Homology equivalence may be defined as follows (any other ways could be not equivalent to one below): $X \sim Y$ if there exist two map $f : Y \to X$, $g : X \to Y$, such that $(fg)^* = id_{H(X)}$ and $(gf)^* = id_{H(Y)}$ (where homology is taken with integer coefficients).
For every CW-complex $X$, does there exist a group $\pi$ such that the Eilenberg–MacLane space $K(\pi, n)$ is homology equivalent to X?
No. For instance, take $X=S^2$ and suppose $f:X\to K(\pi,n)$ is a homology equivalence. Since $f$ is non-nullhomotopic, $\pi_2(K(\pi,n))\neq 0$, so $n=2$. But then $X$ and $K(\pi,n)$ are simply connected, so $f$ would have to be a homotopy equivalence. Since $X$ has higher homotopy groups, this is a contradiction.

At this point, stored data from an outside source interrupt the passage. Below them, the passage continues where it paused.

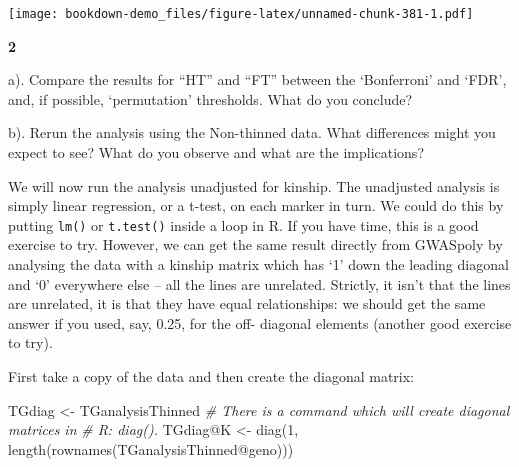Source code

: \documentclass[
]{book}
\makeatletter
\newenvironment{Shaded}{\begin{snugshade}}{\end{snugshade}}
\newcommand{\AttributeTok}[1]{\textcolor[rgb]{0.77,0.63,0.00}{#1}}
\newcommand{\CommentTok}[1]{\textcolor[rgb]{0.56,0.35,0.01}{\textit{#1}}}
\newcommand{\DecValTok}[1]{\textcolor[rgb]{0.00,0.00,0.81}{#1}}
\newcommand{\FunctionTok}[1]{\textcolor[rgb]{0.00,0.00,0.00}{#1}}
\newcommand{\NormalTok}[1]{#1}
\newcommand{\OtherTok}[1]{\textcolor[rgb]{0.56,0.35,0.01}{#1}}
\newcommand{\SpecialCharTok}[1]{\textcolor[rgb]{0.00,0.00,0.00}{#1}}
\newenvironment{kframe}{%
\medskip{}
\setlength{\fboxsep}{.8em}
 \def\at@end@of@kframe{}%
 \ifinner\ifhmode%
  \def\at@end@of@kframe{\end{minipage}}%
  \begin{minipage}{\columnwidth}%
 \fi\fi%
 \def\FrameCommand##1{\hskip\@totalleftmargin \hskip-\fboxsep
 \colorbox{shadecolor}{##1}\hskip-\fboxsep
     \hskip-\linewidth \hskip-\@totalleftmargin \hskip\columnwidth}%
 \MakeFramed {\advance\hsize-\width
   \@totalleftmargin\z@ \linewidth\hsize
   \@setminipage}}%
 {\par\unskip\endMakeFramed%
 \at@end@of@kframe}
\newenvironment{rmdblock}[1]
  {
  \begin{itemize}
  \renewcommand{\labelitemi}{
    \raisebox{-.7\height}[0pt][0pt]{
      {\setkeys{Gin}{width=3em,keepaspectratio}\texttt{[image: images/\#1]}}
    }
  }
  \setlength{\fboxsep}{1em}
  \begin{kframe}
  \item
  }
  {
  \end{kframe}
  \end{itemize}
  }
\newenvironment{rmdquiz}
  {\begin{rmdblock}{quiz}}
  {\end{rmdblock}}
\makeatother
\begin{document}
\begin{Shaded}
\end{Shaded}

\texttt{[image: bookdown-demo\_files/figure-latex/unnamed-chunk-381-1.pdf]}

\begin{rmdquiz}
\textbf{2}

a). Compare the results for ``HT'' and ``FT'' between the `Bonferroni' and `FDR', and, if possible, `permutation' thresholds. What do you conclude?

b). Rerun the analysis using the Non-thinned data. What differences might you expect to see? What do you observe and what are the implications?
\end{rmdquiz}

We will now run the analysis unadjusted for kinship. The unadjusted analysis is simply linear regression, or a t-test, on each marker in turn. We could do this by putting \texttt{lm()} or \texttt{t.test()} inside a loop in R. If you have time, this is a good exercise to try. However, we can get the same result directly from GWASpoly by analysing the data with a kinship matrix which has `1' down the leading diagonal and `0' everywhere else -- all the lines are unrelated. Strictly, it isn't that the lines are unrelated, it is that they have equal relationships: we should get the same answer if you used, say, 0.25, for the off- diagonal elements (another good exercise to try).

First take a copy of the data and then create the diagonal matrix:

\begin{Shaded}
\begin{Highlighting}[]
\NormalTok{TGdiag }\OtherTok{\textless{}{-}}\NormalTok{ TGanalysisThinned}
\CommentTok{\# There is a command which will create diagonal matrices in}
\CommentTok{\# R: diag().}
\NormalTok{TGdiag}\SpecialCharTok{@}\NormalTok{K }\OtherTok{\textless{}{-}} \FunctionTok{diag}\NormalTok{(}\DecValTok{1}\NormalTok{, }\FunctionTok{length}\NormalTok{(}\FunctionTok{rownames}\NormalTok{(TGanalysisThinned}\SpecialCharTok{@}\NormalTok{geno)))}
\end{Highlighting}
\end{Shaded}
\end{document}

More generally, a similar argument works whenever $X$ is simply connected and not an Eilenberg-MacLane space (by the Hurewicz theorem, a homology equivalance $f:X\to K(\pi,n)$ must induce a nontrivial map on the first nontrivial homotopy group of $X$, and it follows that $n>1$ so $f$ must be a homotopy equivalence).
I would note, however, that there is a positive result if you require the homology equivalence only to exist as a map in one direction. The Kan-Thurston theorem says that if $X$ is any path-connected space, then there is a group $\pi$ and a map $f:K(\pi,1)\to X$ that induces isomorphisms on homology.